■ Problem to solve: Transcribe, without any alteration, only the lines that begin at the line containing "functions in shopping_cart.js" and run to the last line below.

Data records Block Start

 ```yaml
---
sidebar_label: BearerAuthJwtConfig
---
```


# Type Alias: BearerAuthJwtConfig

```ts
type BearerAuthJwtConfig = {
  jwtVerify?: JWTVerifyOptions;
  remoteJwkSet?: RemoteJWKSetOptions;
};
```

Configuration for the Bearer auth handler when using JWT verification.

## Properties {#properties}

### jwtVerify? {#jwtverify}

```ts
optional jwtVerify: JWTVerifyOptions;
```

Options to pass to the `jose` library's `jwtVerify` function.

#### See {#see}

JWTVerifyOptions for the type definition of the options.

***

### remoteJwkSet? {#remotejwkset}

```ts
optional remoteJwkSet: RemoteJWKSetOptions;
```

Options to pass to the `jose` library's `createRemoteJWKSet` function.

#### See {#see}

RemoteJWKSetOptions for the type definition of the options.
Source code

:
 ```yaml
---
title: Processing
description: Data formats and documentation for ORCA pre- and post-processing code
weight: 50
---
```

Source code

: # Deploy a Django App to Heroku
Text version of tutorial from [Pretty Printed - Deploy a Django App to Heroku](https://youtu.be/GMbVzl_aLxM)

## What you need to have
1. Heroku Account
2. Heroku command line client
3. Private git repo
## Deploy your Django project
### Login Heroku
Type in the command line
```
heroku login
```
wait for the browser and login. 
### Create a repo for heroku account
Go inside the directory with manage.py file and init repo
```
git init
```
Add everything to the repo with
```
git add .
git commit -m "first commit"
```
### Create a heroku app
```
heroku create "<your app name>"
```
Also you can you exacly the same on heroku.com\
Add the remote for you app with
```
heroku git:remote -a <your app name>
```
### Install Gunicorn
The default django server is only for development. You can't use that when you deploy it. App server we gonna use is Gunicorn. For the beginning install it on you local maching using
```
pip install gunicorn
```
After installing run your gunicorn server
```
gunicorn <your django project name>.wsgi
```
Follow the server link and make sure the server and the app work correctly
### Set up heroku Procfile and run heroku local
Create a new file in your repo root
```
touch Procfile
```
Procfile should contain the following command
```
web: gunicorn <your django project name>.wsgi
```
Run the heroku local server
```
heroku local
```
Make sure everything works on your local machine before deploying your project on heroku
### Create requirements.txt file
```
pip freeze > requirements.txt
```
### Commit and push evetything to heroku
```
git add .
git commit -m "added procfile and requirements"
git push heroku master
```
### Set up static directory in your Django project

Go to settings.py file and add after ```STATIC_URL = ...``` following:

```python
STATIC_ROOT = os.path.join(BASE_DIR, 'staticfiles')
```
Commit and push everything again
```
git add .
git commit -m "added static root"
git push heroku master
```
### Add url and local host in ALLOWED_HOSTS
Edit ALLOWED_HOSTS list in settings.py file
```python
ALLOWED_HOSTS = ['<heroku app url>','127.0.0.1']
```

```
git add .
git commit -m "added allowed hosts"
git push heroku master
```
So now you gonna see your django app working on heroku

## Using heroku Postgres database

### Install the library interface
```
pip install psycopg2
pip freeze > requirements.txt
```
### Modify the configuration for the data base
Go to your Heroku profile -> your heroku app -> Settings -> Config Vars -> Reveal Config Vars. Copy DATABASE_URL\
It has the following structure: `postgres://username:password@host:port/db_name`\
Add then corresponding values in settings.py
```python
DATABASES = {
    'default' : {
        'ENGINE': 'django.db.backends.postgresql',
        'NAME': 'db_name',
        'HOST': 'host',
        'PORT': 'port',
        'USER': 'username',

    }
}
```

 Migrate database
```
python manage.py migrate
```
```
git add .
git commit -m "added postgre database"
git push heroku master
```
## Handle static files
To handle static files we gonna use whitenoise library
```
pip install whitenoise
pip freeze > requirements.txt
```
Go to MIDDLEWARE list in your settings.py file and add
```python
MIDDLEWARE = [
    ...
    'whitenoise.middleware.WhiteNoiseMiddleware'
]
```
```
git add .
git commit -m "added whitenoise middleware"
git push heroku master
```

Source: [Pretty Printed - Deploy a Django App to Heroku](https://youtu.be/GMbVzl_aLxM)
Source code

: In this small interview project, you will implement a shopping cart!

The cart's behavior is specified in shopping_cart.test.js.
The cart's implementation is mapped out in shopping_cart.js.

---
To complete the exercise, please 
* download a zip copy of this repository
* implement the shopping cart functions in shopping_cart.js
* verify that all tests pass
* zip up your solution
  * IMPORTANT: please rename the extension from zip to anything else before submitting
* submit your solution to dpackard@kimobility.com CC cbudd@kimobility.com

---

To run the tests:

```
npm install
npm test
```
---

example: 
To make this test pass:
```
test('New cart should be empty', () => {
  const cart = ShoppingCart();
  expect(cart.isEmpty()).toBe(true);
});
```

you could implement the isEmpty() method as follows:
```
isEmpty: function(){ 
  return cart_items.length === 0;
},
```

Data records Block End

■ Exercise result:
* implement the shopping cart functions in shopping_cart.js
* verify that all tests pass
* zip up your solution
  * IMPORTANT: please rename the extension from zip to anything else before submitting
* submit your solution to dpackard@kimobility.com CC cbudd@kimobility.com

---

To run the tests:

```
npm install
npm test
```
---

example: 
To make this test pass:
```
test('New cart should be empty', () => {
  const cart = ShoppingCart();
  expect(cart.isEmpty()).toBe(true);
});
```

you could implement the isEmpty() method as follows:
```
isEmpty: function(){ 
  return cart_items.length === 0;
},
```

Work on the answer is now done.